TEMPO.CO, Jakarta - Komisi untuk Orang Hilang dan Korban Tindak Kekerasan (Kontras) mengatakan DPR dan pemerintah seharusnya tak buru-buru mengesahkan Revisi Kitab Undang-Undang Hukum Pidana (RKUHP). Kepala Divisi Hukum Kontras, Andi Muhammad Rezaldy mengatakan, dpr dan pemerintah masih harus meninjau ulang sejumlah pasal yang dipermasalahkan oleh publik beberapa waktu lalu secara transparan.
“Jangan terburu-buru untuk kemudian segera disahkan, karena kami menilai masih terdapat sejumlah pasal yang bermasalah. Jika mereka benar-benar mewakili semua rakyat, harusnya masukan-masukan dari masyarakat sipil itu dapat diterima dengan baik,” kata Andi saat dihubungi, Kamis, 26 Mei 2022.
Dia menyoroti beberapa hal yang dibahas dalam RKUHP, seperti hukuman mati, penghinaan presiden, dan pencabulan sesama jenis. Kontras, kata Andi, menolak adanya hukuman mati sejak RKUHP ini dibahas.
Alasan penolakan adalah tidak adanya bukti empiris dan secara ilmiah tidak dapat dibuktikan bahwa hukuman mati memberi efek jera. Menurut Adi, hukuman mati bertentangan dengan nilai-nilai dari Hak Asasi Manusia (HAM).
“Hukuman mati juga sebetulnya bertentangan dengan instrumen hak asasi manusia,” tuturnya.
Kemudian, pasal penghinaan presiden yang sempat disinggung dianggap berbahaya untuk mengkriminalisasi warga negara. Andi mengatakan, sikap kritis masyarakat terhadap pemerintah dan kebijakannya yang dibatasi tersebut tidak ada urgensinya.
Beleid itu juga dikatakan sebagai warisan dari hukum kolonial. “Lagi pula pasal semacam ini tidak ada urgensinya untuk diatur. Perlu diingat, pasal penghinaan presiden ini merupakan pasal warisan kolonial,” tuturnya.
Terkait dengan pasal yang mengatur soal pencabulan sesama jenis, Andi menganggap itu diskriminatif. Dia berpendapat, pengaturan seperti itu melanggengkan stigma masyarakat terhadap kelompok Lesbian, Gay, Biseksual, dan Transgender (LGBT) yang posisinya rentan.
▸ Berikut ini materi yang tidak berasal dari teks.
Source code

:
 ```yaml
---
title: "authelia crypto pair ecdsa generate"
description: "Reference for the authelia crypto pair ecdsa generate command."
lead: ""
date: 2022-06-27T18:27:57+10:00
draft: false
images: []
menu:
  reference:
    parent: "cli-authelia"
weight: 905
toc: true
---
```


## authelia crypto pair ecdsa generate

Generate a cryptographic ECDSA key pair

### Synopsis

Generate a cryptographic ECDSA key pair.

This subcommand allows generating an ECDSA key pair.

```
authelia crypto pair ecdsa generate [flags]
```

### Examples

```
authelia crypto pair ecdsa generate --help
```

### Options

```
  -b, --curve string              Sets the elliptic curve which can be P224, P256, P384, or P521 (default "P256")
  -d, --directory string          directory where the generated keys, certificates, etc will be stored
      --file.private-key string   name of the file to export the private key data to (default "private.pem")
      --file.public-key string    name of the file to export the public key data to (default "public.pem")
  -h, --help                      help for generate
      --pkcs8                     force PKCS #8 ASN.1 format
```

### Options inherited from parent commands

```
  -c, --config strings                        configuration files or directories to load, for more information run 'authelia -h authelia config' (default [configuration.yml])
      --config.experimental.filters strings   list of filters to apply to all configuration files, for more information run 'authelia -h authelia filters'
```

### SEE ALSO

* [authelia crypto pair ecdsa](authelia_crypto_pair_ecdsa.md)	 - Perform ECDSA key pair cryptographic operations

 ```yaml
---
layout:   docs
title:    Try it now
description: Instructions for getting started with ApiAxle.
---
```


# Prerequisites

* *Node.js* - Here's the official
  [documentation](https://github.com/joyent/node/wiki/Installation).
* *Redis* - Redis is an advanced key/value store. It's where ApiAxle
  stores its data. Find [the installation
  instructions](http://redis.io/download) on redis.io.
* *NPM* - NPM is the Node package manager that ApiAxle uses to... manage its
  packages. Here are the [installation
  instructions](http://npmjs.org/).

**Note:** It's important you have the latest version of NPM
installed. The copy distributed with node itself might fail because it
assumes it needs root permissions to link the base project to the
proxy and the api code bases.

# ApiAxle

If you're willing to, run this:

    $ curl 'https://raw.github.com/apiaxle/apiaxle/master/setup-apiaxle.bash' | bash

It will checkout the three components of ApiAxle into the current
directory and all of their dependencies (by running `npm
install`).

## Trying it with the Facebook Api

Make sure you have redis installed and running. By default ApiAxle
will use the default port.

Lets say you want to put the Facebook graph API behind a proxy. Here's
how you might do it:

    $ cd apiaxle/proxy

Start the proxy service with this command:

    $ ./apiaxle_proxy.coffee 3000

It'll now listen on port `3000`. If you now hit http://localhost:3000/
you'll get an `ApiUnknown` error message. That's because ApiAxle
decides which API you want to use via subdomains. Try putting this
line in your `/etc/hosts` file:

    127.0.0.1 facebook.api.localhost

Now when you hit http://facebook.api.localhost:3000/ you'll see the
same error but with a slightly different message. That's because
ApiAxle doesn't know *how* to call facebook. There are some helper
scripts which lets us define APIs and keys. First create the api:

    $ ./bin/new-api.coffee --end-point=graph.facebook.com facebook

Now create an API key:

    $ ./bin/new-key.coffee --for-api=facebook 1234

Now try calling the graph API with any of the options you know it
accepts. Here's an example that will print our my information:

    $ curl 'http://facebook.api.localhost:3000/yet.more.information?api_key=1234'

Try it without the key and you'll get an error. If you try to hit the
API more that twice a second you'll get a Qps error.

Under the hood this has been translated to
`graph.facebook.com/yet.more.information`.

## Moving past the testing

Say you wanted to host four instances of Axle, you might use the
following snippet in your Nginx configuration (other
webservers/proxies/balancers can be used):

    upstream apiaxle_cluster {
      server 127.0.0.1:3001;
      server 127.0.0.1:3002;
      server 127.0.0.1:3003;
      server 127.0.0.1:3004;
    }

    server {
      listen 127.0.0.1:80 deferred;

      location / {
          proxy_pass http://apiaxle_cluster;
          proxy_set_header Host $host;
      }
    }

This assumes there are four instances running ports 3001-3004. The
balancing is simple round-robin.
“Ini berbahaya bagi kehidupan kelompok LGBT di depan, karena selain rentan mengalami kriminalisasi juga akan mengalami stigma yang kian buruk dari masyarakat,” ungkapnya.
Kemarin, Komisi Hukum DPR menerima penjelasan pemerintah terkait empat belas isu krusial dalam Revisi Kitab Undang-Undang Hukum Pidana atau RKUHP. Wakil Ketua Komisi Hukum DPR, Desmond J Mahesa, menyatakan bahwa mereka akan mengirim surat kepada Presiden Jokowi terkait keputusan rapat bersama Kementerian Hukum dan HAM (Kemenkumham) itu. DPR menargetkan RKUHP dan RUU Pemasyarakatan akan disahkan pada rapat paripurna paling lambat Juli 2022.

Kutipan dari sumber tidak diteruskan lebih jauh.